I have raced to Mass like a lunatic the past couple of days. Okay, first of all, I was running a tad late both days; however, I found myself zooming along for another reason: I can’t wait to get to church. In less than three weeks, it has come to feel completely natural to attend Mass during the week and on Saturday.
One of the reasons that I like it so much is because it is something that is freely done. In other words, it’s not a Sunday obligation kind of thing; it’s an any-day-of-the-week activity that feels much freer. I like the atmosphere at weekday services, whether it’s at the cathedral or another church. I like the quiet.
Part of me has wondered if it is just the silence that makes me happy. You know, maybe if I spent my lunchtime inside the Cleveland Public Library I’d feel exactly the same. But I don’t think so. As much as I love libraries, I’ve never felt spiritually moved inside one.
When I’m in a church, I feel calm and armed for the battle that is life. I can see why some people dedicate their lives to prayer. All day, you’re talking to the Big Guy and praying for people’s special intentions and your own intentions. Your time is taken up by a big task, but you’re removed from the outside world.

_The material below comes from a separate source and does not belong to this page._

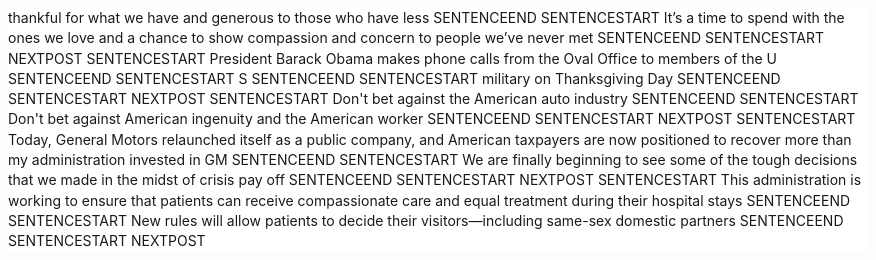 thankful for what we have and generous to those who have less SENTENCEEND SENTENCESTART  It’s a time to spend with the ones we love and a chance to show compassion and concern to people we’ve never met SENTENCEEND SENTENCESTART  NEXTPOST SENTENCESTART President Barack Obama makes phone calls from the Oval Office to members of the U SENTENCEEND SENTENCESTART S SENTENCEEND SENTENCESTART  military on Thanksgiving Day SENTENCEEND SENTENCESTART  NEXTPOST SENTENCESTART Don\'t bet against the American auto industry SENTENCEEND SENTENCESTART  Don\'t bet against American ingenuity and the American worker SENTENCEEND SENTENCESTART  NEXTPOST SENTENCESTART Today, General Motors relaunched itself as a public company, and American taxpayers are now positioned to recover more than my administration invested in GM SENTENCEEND SENTENCESTART  We are finally beginning to see some of the tough decisions that we made in the midst of crisis pay off SENTENCEEND SENTENCESTART  NEXTPOST SENTENCESTART This administration is working to ensure that patients can receive compassionate care and equal treatment during their hospital stays SENTENCEEND SENTENCESTART  New rules will allow patients to decide their visitors—including same-sex domestic partners SENTENCEEND SENTENCESTART  NEXTPOST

For those of us who live in the outside world, it’s different. The 45 minutes or so that I spend in church each day has made me feel connected and focused. Then reality hits me in the face. Work. Kids. Pets. Husband. Elderly parent. How do I scoop up that peace I feel inside the church and carry it with me when I’m outside?
You were expecting an answer? I don’t have one just yet. Like everything else in life, this is a work in progress.